*Requirement*
Count lines with "pushgateway" below; give only the number.

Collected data
----

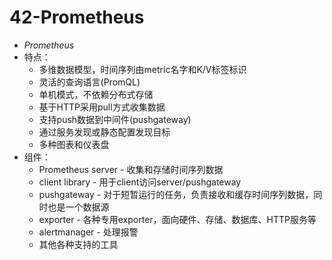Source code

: # 42-Prometheus

* _Prometheus_
* 特点：
    * 多维数据模型，时间序列由metric名字和K/V标签标识
    * 灵活的查询语言(PromQL)
    * 单机模式，不依赖分布式存储
    * 基于HTTP采用pull方式收集数据
    * 支持push数据到中间件(pushgateway)
    * 通过服务发现或静态配置发现目标
    * 多种图表和仪表盘
* 组件：
    * Prometheus server - 收集和存储时间序列数据
    * client library - 用于client访问server/pushgateway
    * pushgateway - 对于短暂运行的任务，负责接收和缓存时间序列数据，同时也是一个数据源
    * exporter - 各种专用exporter，面向硬件、存储、数据库、HTTP服务等
    * alertmanager - 处理报警
    * 其他各种支持的工具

----

*Response to this exercise*
3